Suite du séjour à Bologne.
18 septembre.


N’êtes-vous pas bien las, mes chers amis, des longues descriptions que je vous faisais l’autre jour ? n’aurai-je rien de plus amusant pour vous et pour moi ? rien de plus vivant à vous dire ? Par exemple, j’aurois dû, avant que d’entrer dans le détail de ce que contient la ville, vous en donner une idée générale ; vous dire qu’elle étoit riche, commerçante, assez bien peuplée ; que le pape n’en pouvoit tirer que de très-légers tributs ; qu’elle se gouvernoit en espèce de forme républicaine par des sénateurs tirés de la noblesse, à la tête desquels est un premier magistrat nommé Gonfalonier, lequel demeure dans le palais public aussi bien que le Légat ; et même, ce qui est plus singulier, c’est que la ville a des ambassadeurs à Rome, comme un État étranger.
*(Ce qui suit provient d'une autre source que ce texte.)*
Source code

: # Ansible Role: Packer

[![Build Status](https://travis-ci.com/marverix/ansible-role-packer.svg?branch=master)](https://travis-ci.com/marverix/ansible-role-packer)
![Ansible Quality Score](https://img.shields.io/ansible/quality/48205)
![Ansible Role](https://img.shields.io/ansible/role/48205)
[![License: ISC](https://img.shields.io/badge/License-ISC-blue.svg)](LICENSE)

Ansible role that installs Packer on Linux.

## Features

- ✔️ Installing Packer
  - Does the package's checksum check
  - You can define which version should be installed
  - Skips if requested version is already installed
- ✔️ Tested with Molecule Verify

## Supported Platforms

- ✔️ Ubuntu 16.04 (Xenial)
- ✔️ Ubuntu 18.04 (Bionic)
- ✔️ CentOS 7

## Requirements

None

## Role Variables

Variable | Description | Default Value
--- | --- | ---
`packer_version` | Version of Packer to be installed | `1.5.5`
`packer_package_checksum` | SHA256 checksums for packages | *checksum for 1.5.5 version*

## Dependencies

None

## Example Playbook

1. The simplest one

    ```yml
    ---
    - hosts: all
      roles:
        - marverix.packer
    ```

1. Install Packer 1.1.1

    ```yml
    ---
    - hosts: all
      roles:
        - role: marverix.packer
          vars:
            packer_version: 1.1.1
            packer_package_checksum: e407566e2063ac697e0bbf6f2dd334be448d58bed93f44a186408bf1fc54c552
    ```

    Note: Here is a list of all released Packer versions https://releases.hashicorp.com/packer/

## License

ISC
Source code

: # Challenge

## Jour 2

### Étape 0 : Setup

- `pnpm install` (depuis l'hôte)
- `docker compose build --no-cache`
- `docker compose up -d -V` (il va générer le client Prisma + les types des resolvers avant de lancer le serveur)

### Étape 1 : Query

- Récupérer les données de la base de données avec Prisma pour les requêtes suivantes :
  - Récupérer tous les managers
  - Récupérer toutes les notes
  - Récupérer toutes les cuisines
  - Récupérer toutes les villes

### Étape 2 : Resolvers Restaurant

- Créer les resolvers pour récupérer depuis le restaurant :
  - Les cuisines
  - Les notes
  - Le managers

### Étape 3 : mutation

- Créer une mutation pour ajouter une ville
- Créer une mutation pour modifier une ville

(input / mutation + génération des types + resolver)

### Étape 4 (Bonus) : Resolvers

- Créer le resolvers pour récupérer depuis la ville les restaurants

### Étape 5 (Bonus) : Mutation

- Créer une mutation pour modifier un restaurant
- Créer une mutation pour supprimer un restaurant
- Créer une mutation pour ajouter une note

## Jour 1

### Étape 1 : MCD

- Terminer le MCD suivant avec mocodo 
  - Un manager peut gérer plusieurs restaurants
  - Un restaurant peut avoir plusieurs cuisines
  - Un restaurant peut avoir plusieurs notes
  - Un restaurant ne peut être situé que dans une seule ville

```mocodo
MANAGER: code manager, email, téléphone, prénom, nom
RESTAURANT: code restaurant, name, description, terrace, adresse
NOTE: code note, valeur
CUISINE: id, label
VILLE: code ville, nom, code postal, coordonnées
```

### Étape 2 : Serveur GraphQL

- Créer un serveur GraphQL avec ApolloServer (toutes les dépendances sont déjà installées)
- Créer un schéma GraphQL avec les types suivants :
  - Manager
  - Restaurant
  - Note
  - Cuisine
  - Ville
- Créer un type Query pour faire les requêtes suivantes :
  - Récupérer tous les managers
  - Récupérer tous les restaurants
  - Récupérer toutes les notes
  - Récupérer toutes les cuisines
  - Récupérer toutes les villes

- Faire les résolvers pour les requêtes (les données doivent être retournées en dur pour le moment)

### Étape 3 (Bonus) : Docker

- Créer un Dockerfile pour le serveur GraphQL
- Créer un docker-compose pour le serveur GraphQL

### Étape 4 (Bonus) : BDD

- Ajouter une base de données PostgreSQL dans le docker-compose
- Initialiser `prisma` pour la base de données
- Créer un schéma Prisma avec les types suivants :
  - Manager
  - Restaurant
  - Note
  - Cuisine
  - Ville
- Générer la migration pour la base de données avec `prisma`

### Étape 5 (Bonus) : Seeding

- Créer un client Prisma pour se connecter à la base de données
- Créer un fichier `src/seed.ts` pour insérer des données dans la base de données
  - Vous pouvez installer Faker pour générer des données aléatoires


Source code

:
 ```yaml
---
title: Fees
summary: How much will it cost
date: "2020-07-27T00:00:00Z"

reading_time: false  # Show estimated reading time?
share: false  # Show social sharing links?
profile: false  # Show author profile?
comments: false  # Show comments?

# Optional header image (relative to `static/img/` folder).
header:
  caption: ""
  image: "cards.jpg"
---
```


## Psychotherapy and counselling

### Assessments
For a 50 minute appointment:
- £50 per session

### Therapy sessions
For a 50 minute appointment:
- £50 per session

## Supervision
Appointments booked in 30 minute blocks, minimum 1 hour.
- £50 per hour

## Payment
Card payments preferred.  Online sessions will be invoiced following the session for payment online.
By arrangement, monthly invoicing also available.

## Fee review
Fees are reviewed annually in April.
Mais il y a longtemps que vous avez dû vous apercevoir que j’étois du régiment de Champagne, qui se soucie peu de l’ordre, et que je faisois comme l’ami Plutarque, qui rapporte quelquefois la mort des gens, avant que d’avoir parlé de leur naissance.

Vous ne sauriez vous figurer combien les chiens sont communs ici : on ne trouve autre chose par les rues ; vous en aurez un échantillon. Il y a un gros barbet qui libéralement s’est donné à moi ; je le destine à madame de Blancey, pour être successeur de ce petit gredin de Migret, qui a l’honneur de ses bonnes grâces, et tant d’autres préférences mal placées. Je la prie donc d’aimer cette ville-ci, tant à cause de cet honnête barbet et de ses bons saucissons, dont je mange prodigieusement à son acquit, que par rapport au bon traitement que nous y recevons de tout le monde. Nous n’avons point encore


trouvé de ville où les étrangers fussent aussi agréablement et où le commerce du monde fût aussi aisé.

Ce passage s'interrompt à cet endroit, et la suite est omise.